● **What needs to be done**
Repeat each entry as written and leave the images out of the copy.

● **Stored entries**
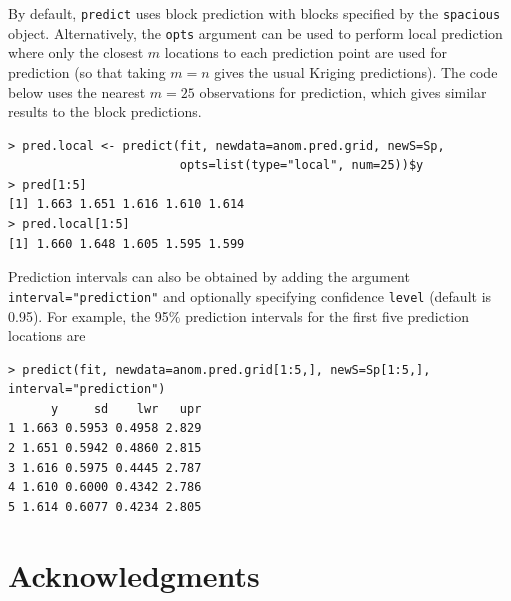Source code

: \documentclass[11pt]{article}
\begin{document}
By default, {\tt predict} uses block prediction \citep{Eidsvik:2013} with blocks specified by the {\tt spacious} object.
Alternatively, the {\tt opts} argument can be used to perform local prediction where only the closest $m$ locations to each prediction point are used for prediction (so that taking $m=n$ gives the usual Kriging predictions).
The code below uses the nearest $m=25$ observations for prediction, which gives similar results to the block predictions.

\begin{verbatim}
> pred.local <- predict(fit, newdata=anom.pred.grid, newS=Sp,
                        opts=list(type="local", num=25))$y
> pred[1:5]
[1] 1.663 1.651 1.616 1.610 1.614
> pred.local[1:5]
[1] 1.660 1.648 1.605 1.595 1.599
\end{verbatim}

Prediction intervals can also be obtained by adding the argument {\tt interval="prediction"} and optionally specifying confidence {\tt level} (default is 0.95).
For example, the 95\% prediction intervals for the first five prediction locations are

\begin{verbatim}
> predict(fit, newdata=anom.pred.grid[1:5,], newS=Sp[1:5,], interval="prediction")
      y     sd    lwr   upr
1 1.663 0.5953 0.4958 2.829
2 1.651 0.5942 0.4860 2.815
3 1.616 0.5975 0.4445 2.787
4 1.610 0.6000 0.4342 2.786
5 1.614 0.6077 0.4234 2.805
\end{verbatim}

\section*{Acknowledgments}

\begin{singlespace}
	
	
\end{singlespace}
\end{document}
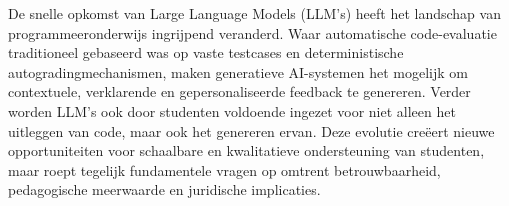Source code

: 





De snelle opkomst van Large Language Models (LLM’s) heeft het landschap van programmeeronderwijs ingrijpend veranderd. Waar automatische code-evaluatie traditioneel gebaseerd was op vaste testcases en deterministische autogradingmechanismen, maken generatieve AI-systemen het mogelijk om contextuele, verklarende en gepersonaliseerde feedback te genereren. Verder worden LLM's ook door studenten voldoende ingezet voor niet alleen het uitleggen van code, maar ook het genereren ervan. Deze evolutie creëert nieuwe opportuniteiten voor schaalbare en kwalitatieve ondersteuning van studenten, maar roept tegelijk fundamentele vragen op omtrent betrouwbaarheid, pedagogische meerwaarde en juridische implicaties.

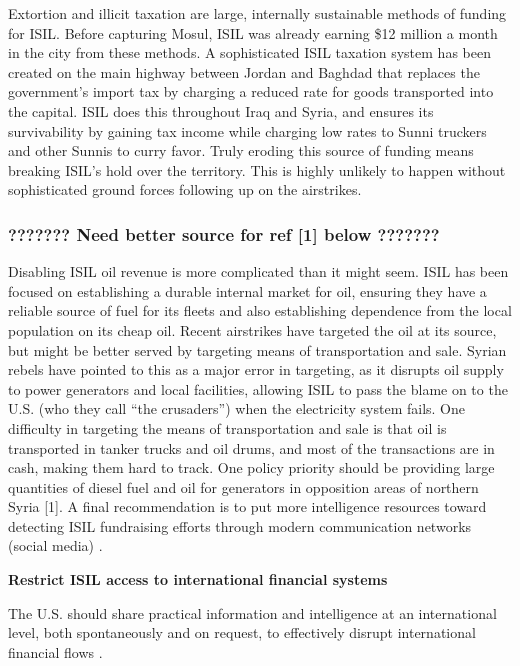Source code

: \documentclass{report}
\begin{document}
Extortion and illicit taxation are large, internally sustainable methods of funding for ISIL. Before capturing Mosul, ISIL was already earning \$12 million a month in the city from these methods. A sophisticated ISIL taxation system has been created on the main highway between Jordan and Baghdad that replaces the government's import tax by charging a reduced rate for goods transported into the capital. ISIL does this throughout Iraq and Syria, and ensures its survivability by gaining tax income while charging low rates to Sunni truckers and other Sunnis to curry favor. Truly eroding this source of funding means breaking ISIL's hold over the territory. This is highly unlikely to happen without sophisticated ground forces following up on the airstrikes. 

\subsubsection{???????  Need better source for ref [1]  below  ???????}


Disabling ISIL oil revenue is more complicated than it might seem. ISIL has been focused on establishing a durable internal market for oil, ensuring they have a reliable source of fuel for its fleets and also establishing dependence from the local population on its cheap oil. Recent airstrikes have targeted the oil at its source, but might be better served by targeting means of transportation and sale. Syrian rebels have pointed to this as a major error in targeting, as it disrupts oil supply to power generators and local facilities, allowing ISIL to pass the blame on to the U.S. (who they call \enquote{the crusaders}) when the electricity system fails. One difficulty in targeting the means of transportation and sale is that oil is transported in tanker trucks and oil drums, and most of the transactions are in cash, making them hard to track. One policy priority should be providing large quantities of diesel fuel and oil for generators in opposition areas of northern Syria [1].
A final recommendation is to put more intelligence resources toward detecting ISIL fundraising efforts through modern communication networks (social media) \cite{Report2015}.

\textbf{Restrict ISIL access to international financial systems}

The U.S. should share practical information and intelligence at an international level, both spontaneously and on request, to effectively disrupt international financial flows \cite{Report2015}.
\end{document}
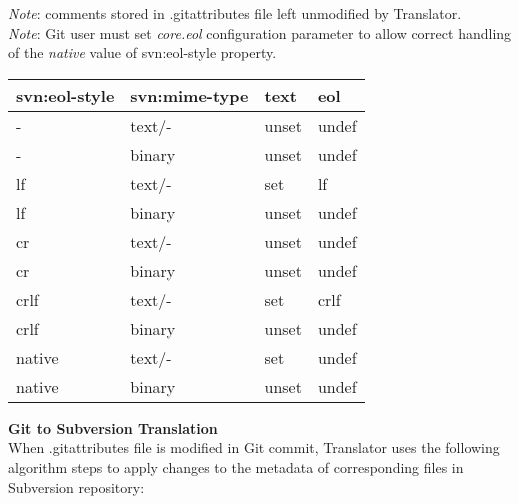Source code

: \emph{Note}: comments stored in .gitattributes file left unmodified by Translator.\\
\emph{Note}: Git user must set \emph{core.eol} configuration parameter to allow correct handling of the \emph{native} value of svn:eol-style property.

\begin{center}
\begin{tabular}{ | p{} | p{} | p{} | p{} |}
	\hline
	svn:eol-style &   svn:mime-type &   text  & eol \\ \hline \hline
	-             &   text/-        &   unset & undef \footnotemark[1] \footnotemark[2] \\ \hline
	-             &   binary        &   unset & undef \\ \hline
	lf            &   text/-        &   set   & lf \\ \hline
	lf            &   binary        &   unset & undef \\ \hline
	cr            &   text/-        &   unset & undef  \footnotemark[3] \\ \hline
	cr            &   binary        &   unset & undef \\ \hline
	crlf          &   text/-        &   set   & crlf \\ \hline
	crlf          &   binary        &   unset & undef \\ \hline
	native        &   text/-        &   set   & undef \footnotemark[4] \\ \hline
	native        &   binary        &   unset & undef \\ \hline
\end{tabular}
\label{eol_mime_svn_to_git}
\end{center}
\newpage
\textbf{Git to Subversion Translation}\\

When .gitattributes file is modified in Git commit, Translator uses the following algorithm steps to apply changes to the metadata of corresponding files in Subversion repository:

● **Answer section**
Source code

: \documentclass[11pt]{article}
\begin{document}
By default, {\tt predict} uses block prediction \citep{Eidsvik:2013} with blocks specified by the {\tt spacious} object.
Alternatively, the {\tt opts} argument can be used to perform local prediction where only the closest $m$ locations to each prediction point are used for prediction (so that taking $m=n$ gives the usual Kriging predictions).
The code below uses the nearest $m=25$ observations for prediction, which gives similar results to the block predictions.

\begin{verbatim}
> pred.local <- predict(fit, newdata=anom.pred.grid, newS=Sp,
                        opts=list(type="local", num=25))$y
> pred[1:5]
[1] 1.663 1.651 1.616 1.610 1.614
> pred.local[1:5]
[1] 1.660 1.648 1.605 1.595 1.599
\end{verbatim}

Prediction intervals can also be obtained by adding the argument {\tt interval="prediction"} and optionally specifying confidence {\tt level} (default is 0.95).
For example, the 95\% prediction intervals for the first five prediction locations are

\begin{verbatim}
> predict(fit, newdata=anom.pred.grid[1:5,], newS=Sp[1:5,], interval="prediction")
      y     sd    lwr   upr
1 1.663 0.5953 0.4958 2.829
2 1.651 0.5942 0.4860 2.815
3 1.616 0.5975 0.4445 2.787
4 1.610 0.6000 0.4342 2.786
5 1.614 0.6077 0.4234 2.805
\end{verbatim}

\section*{Acknowledgments}

\begin{singlespace}
	
	
\end{singlespace}
\end{document}
Source code

: 





De snelle opkomst van Large Language Models (LLM’s) heeft het landschap van programmeeronderwijs ingrijpend veranderd. Waar automatische code-evaluatie traditioneel gebaseerd was op vaste testcases en deterministische autogradingmechanismen, maken generatieve AI-systemen het mogelijk om contextuele, verklarende en gepersonaliseerde feedback te genereren. Verder worden LLM's ook door studenten voldoende ingezet voor niet alleen het uitleggen van code, maar ook het genereren ervan. Deze evolutie creëert nieuwe opportuniteiten voor schaalbare en kwalitatieve ondersteuning van studenten, maar roept tegelijk fundamentele vragen op omtrent betrouwbaarheid, pedagogische meerwaarde en juridische implicaties.

Source code

: \documentclass{report}
\begin{document}
Extortion and illicit taxation are large, internally sustainable methods of funding for ISIL. Before capturing Mosul, ISIL was already earning \$12 million a month in the city from these methods. A sophisticated ISIL taxation system has been created on the main highway between Jordan and Baghdad that replaces the government's import tax by charging a reduced rate for goods transported into the capital. ISIL does this throughout Iraq and Syria, and ensures its survivability by gaining tax income while charging low rates to Sunni truckers and other Sunnis to curry favor. Truly eroding this source of funding means breaking ISIL's hold over the territory. This is highly unlikely to happen without sophisticated ground forces following up on the airstrikes. 

\subsubsection{???????  Need better source for ref [1]  below  ???????}


Disabling ISIL oil revenue is more complicated than it might seem. ISIL has been focused on establishing a durable internal market for oil, ensuring they have a reliable source of fuel for its fleets and also establishing dependence from the local population on its cheap oil. Recent airstrikes have targeted the oil at its source, but might be better served by targeting means of transportation and sale. Syrian rebels have pointed to this as a major error in targeting, as it disrupts oil supply to power generators and local facilities, allowing ISIL to pass the blame on to the U.S. (who they call \enquote{the crusaders}) when the electricity system fails. One difficulty in targeting the means of transportation and sale is that oil is transported in tanker trucks and oil drums, and most of the transactions are in cash, making them hard to track. One policy priority should be providing large quantities of diesel fuel and oil for generators in opposition areas of northern Syria [1].
A final recommendation is to put more intelligence resources toward detecting ISIL fundraising efforts through modern communication networks (social media) \cite{Report2015}.

\textbf{Restrict ISIL access to international financial systems}

The U.S. should share practical information and intelligence at an international level, both spontaneously and on request, to effectively disrupt international financial flows \cite{Report2015}.
\end{document}
Source code

: \emph{Note}: comments stored in .gitattributes file left unmodified by Translator.\\
\emph{Note}: Git user must set \emph{core.eol} configuration parameter to allow correct handling of the \emph{native} value of svn:eol-style property.

\begin{center}
\begin{tabular}{ | p{} | p{} | p{} | p{} |}
	\hline
	svn:eol-style &   svn:mime-type &   text  & eol \\ \hline \hline
	-             &   text/-        &   unset & undef \footnotemark[1] \footnotemark[2] \\ \hline
	-             &   binary        &   unset & undef \\ \hline
	lf            &   text/-        &   set   & lf \\ \hline
	lf            &   binary        &   unset & undef \\ \hline
	cr            &   text/-        &   unset & undef  \footnotemark[3] \\ \hline
	cr            &   binary        &   unset & undef \\ \hline
	crlf          &   text/-        &   set   & crlf \\ \hline
	crlf          &   binary        &   unset & undef \\ \hline
	native        &   text/-        &   set   & undef \footnotemark[4] \\ \hline
	native        &   binary        &   unset & undef \\ \hline
\end{tabular}
\label{eol_mime_svn_to_git}
\end{center}
\newpage
\textbf{Git to Subversion Translation}\\

When .gitattributes file is modified in Git commit, Translator uses the following algorithm steps to apply changes to the metadata of corresponding files in Subversion repository:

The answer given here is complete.